How can it be that major international agencies and news services are so eager to hide the full responsibility of the political system of North Korea for its murderous policies? How is it that even after the collapse of the Soviet Union's catastrophic experiment with centrally planned socialism, the horrible famine brought about by the same system in the People's Republic of China, modern officialdom is still hell bent on trying to make respectable the Leftist ideology responsible for it all?

Perhaps we see here the not too subtle workings of academic multiculturalism, the doctrine that proclaims that no matter what kind of system of government or political economy guides a country's public policies, criticism of that system, even if it brings forth the death of millions, must be suppressed because, well, no one can know what system is right and all are equally valid.

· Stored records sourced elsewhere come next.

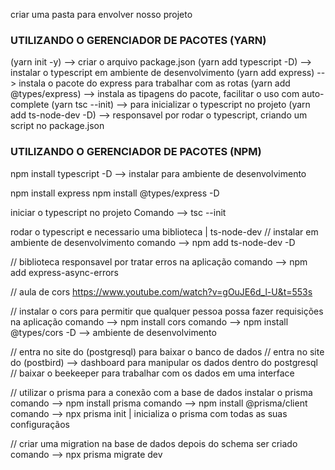 criar uma pasta para envolver nosso projeto

### UTILIZANDO O GERENCIADOR DE PACOTES (YARN)

(yarn init -y) --> criar o arquivo package.json
(yarn add typescript -D) --> instalar o typescript em ambiente de desenvolvimento
(yarn add express) --> instala o pacote do express para trabalhar com as rotas
(yarn add @types/express) --> instala as tipagens do pacote, facilitar o uso com auto-complete
(yarn tsc --init) --> para inicializar o typescript no projeto
(yarn add ts-node-dev -D) --> responsavel por rodar o typescript, criando um script no package.json 



### UTILIZANDO O GERENCIADOR DE PACOTES (NPM)

npm install typescript -D --> instalar para ambiente de desenvolvimento

npm install express
npm install @types/express -D

iniciar o typescript no projeto
Comando --> tsc --init

rodar o typescript
e necessario uma biblioteca | ts-node-dev
// instalar em ambiente de desenvolvimento
comando --> npm add ts-node-dev -D

// biblioteca responsavel por tratar erros na aplicação
comando --> npm add express-async-errors

// aula de cors
https://www.youtube.com/watch?v=gOuJE6d_l-U&t=553s

// instalar o cors para permitir que qualquer pessoa possa fazer requisições na aplicação
comando --> npm install cors
comando --> npm install @types/cors -D --> ambiente de desenvolvimento

// entra no site do (postgresql) para baixar o banco de dados
// entra no site do (postbird) --> dashboard para manipular os dados dentro do postgresql
// baixar o beekeeper para trabalhar com os dados em uma interface

// utilizar o prisma para a conexão com a base de dados
instalar o prisma
comando --> npm install prisma
comando --> npm install @prisma/client
comando --> npx prisma init | inicializa o prisma com todas as suas configuraçãos

// criar uma migration na base de dados depois do schema ser criado
comando --> npx prisma migrate dev
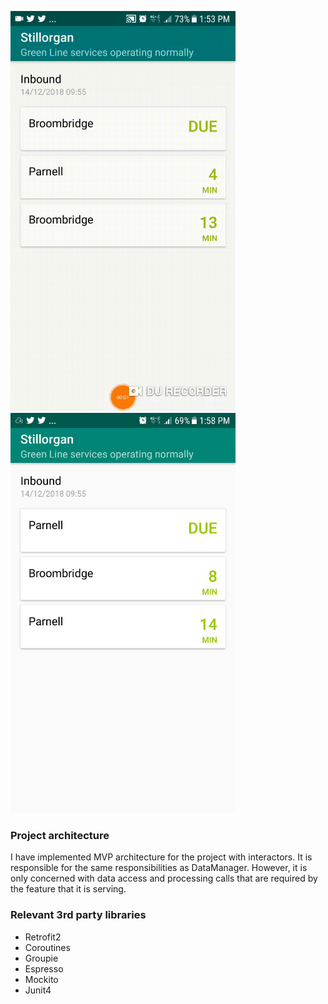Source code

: <img src ="https://github.com/douglasalipio/retail-in-motion-code-challenge/blob/master/app/images/main_view.gif"  width="360"/>&nbsp;&nbsp;
<img src ="https://github.com/douglasalipio/retail-in-motion-code-challenge/blob/master/app/images/main_view.jpg" width="360" />
### Project architecture

I have implemented MVP architecture for the project with interactors. It is responsible for the same responsibilities as DataManager. However, it is only concerned with data access and processing calls that are required by the feature that it is serving.


### Relevant 3rd party libraries

- Retrofit2
- Coroutines
- Groupie
- Espresso
- Mockito
- Junit4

This is the kind of story we get from some of today's most prominent social philosophers, for example, the radical pragmatist Richard Rorty. Rorty declared a while back, in a piece for The New Republic in July 1, 1991, that no one can tell whether any system is right or wrong. As he put it, "Non-metaphysicians [such as Rorty and other right thinking sorts] cannot say that democratic institutions reflect a moral reality and that tyrannical regimes do not reflect one, that tyrannies get something wrong that democratic societies get right."

Oh no? Well, I bet that political economic systems and public policies that contribute to the starvation of 6 million North Koreans can confidently be said to "get something wrong." But unless officialdom wakes up to this fact and begins to spread the news everywhere that North Korea's centrally planned socialist-communist system is responsible for the starvation there, not the lack of donations, this fact will remain obscured by disinformation.

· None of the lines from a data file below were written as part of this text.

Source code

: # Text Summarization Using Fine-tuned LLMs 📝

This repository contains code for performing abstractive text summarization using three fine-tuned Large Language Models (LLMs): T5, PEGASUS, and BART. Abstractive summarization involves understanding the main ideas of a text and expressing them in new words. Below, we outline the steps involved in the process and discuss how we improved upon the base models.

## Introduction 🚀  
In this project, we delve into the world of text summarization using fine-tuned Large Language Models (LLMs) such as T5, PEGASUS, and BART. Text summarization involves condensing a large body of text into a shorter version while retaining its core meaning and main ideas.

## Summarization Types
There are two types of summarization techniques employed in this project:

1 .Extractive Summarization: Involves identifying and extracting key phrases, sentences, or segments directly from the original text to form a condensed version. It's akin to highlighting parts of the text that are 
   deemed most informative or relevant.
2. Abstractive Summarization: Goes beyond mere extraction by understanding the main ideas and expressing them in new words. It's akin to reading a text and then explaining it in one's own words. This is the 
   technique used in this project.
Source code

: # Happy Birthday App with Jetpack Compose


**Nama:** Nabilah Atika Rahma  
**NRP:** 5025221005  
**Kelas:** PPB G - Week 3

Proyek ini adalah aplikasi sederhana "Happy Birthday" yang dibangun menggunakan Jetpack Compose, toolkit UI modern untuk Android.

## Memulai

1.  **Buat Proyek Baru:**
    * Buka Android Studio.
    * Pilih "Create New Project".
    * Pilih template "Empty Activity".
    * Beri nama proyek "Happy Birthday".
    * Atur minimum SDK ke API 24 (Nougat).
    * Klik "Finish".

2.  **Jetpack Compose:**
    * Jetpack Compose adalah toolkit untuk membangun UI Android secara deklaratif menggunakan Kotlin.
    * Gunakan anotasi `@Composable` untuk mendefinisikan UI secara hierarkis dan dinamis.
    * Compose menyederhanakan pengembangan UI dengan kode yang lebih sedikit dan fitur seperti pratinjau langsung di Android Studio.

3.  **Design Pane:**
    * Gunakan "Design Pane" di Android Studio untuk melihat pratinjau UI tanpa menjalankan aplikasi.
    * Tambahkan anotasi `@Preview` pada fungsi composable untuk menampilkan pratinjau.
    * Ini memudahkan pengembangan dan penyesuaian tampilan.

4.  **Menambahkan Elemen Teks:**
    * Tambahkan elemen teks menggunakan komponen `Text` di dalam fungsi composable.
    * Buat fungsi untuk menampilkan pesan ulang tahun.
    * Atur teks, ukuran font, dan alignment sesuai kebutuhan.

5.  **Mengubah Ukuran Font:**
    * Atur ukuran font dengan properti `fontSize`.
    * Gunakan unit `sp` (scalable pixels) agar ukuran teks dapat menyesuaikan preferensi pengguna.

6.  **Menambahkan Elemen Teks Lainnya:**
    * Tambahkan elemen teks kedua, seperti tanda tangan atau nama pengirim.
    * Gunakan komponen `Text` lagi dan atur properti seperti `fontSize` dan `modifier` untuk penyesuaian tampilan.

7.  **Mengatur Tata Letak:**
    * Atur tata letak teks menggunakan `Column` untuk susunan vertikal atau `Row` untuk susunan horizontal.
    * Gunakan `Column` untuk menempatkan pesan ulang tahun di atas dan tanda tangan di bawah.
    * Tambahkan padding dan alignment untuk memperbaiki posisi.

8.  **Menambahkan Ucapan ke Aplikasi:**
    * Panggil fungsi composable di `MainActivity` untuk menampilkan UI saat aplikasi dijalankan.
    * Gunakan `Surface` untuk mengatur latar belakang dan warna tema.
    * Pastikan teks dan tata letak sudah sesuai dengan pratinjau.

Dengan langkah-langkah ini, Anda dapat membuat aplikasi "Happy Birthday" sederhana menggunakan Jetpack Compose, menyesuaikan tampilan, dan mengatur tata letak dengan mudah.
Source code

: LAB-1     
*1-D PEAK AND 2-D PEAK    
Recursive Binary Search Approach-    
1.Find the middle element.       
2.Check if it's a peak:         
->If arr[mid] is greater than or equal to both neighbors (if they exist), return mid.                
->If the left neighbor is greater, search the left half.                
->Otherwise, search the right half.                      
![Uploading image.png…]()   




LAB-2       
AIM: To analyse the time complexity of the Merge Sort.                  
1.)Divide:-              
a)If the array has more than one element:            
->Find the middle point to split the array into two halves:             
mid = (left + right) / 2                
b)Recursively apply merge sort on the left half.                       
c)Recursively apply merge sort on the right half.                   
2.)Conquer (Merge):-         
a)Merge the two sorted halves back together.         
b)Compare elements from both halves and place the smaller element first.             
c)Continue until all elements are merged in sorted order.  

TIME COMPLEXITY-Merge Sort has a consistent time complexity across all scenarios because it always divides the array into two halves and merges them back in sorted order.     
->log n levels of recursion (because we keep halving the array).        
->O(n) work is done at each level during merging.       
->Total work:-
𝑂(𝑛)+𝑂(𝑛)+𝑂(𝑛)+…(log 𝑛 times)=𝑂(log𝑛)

Still, multiculturalism isn't the full explanation for this terrible negligence about the viciousness of the North Korean system. Indeed, arguably, multiculturalism is itself a pretense, a way to disguise a deadly bias among many intellectuals. After all, these same people who think there is nothing objectively better about capitalism as opposed to socialism do not make this claim when it comes to racism, sexism or Nazism. They did not argue, when South Africa still had a system of apartheid, that this institution was just as good as one that left blacks free.

Instead, the problem is that the bulk of the officials running the World Food Programme and the UN itself are faithful central planners, statists, and North Korea is, in fact, merely a dream gone awry for them, a dream that, nonetheless, must not be disparaged.